Combined deficiency in IkappaBalpha and IkappaBepsilon reveals a critical window of NF-kappaB activity in natural killer cell differentiation.

Nuclear factor kappaB (NF-kappaB) transcription factors are key regulators of immune, inflammatory, and acute-phase responses and are also implicated in the control of cell proliferation and apoptosis. While perturbations in NF-kappaB activity impact strongly on B- and T-cell development, little is known about the role for NF-kappaB in natural killer (NK) cell differentiation. Inhibitors of NF-kappaB (IkappaBs) act to restrain NF-kappaB activation. We analyzed the cell-intrinsic effects of deficiencies in 2 IkappaB members (IkappaBalpha and IkappaBepsilon) on NK cell differentiation. Neither IkappaBalpha nor IkappaBepsilon deficiency had major effects on NK cell generation, while their combined absence led to NF-kappaB hyperactivation, resulting in reduced NK cell numbers, incomplete NK cell maturation, and defective interferon gamma (IFN-gamma) production.
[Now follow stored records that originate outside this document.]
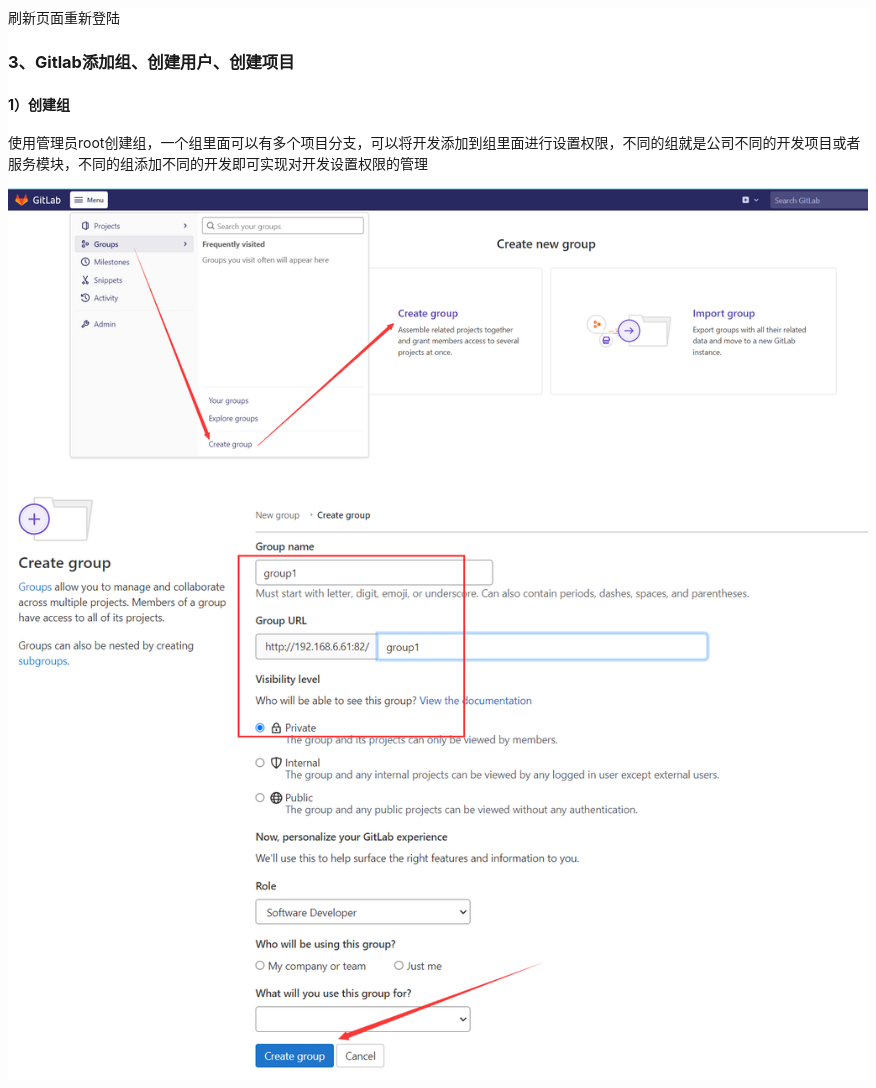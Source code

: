 

刷新页面重新登陆

### 3、Gitlab添加组、创建用户、创建项目

#### 1）创建组

使用管理员root创建组，一个组里面可以有多个项目分支，可以将开发添加到组里面进行设置权限，不同的组就是公司不同的开发项目或者服务模块，不同的组添加不同的开发即可实现对开发设置权限的管理

![image-20220228161548522](/images/posts/2022-3-3-Jenkins/image-20220228161548522.png)

![image-20220228161904859](/images/posts/2022-3-3-Jenkins/image-20220228161904859.png)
Complementary analysis of transgenic mice expressing an NF-kappaB-responsive reporter gene showed increased NF-kappaB activity at the stage of NK cell development corresponding to the partial block observed in IkappaBalpha x IkappaBepsilon-deficient mice. These results define a critical window in NK cell development in which NF-kappaB levels may be tightly controlled.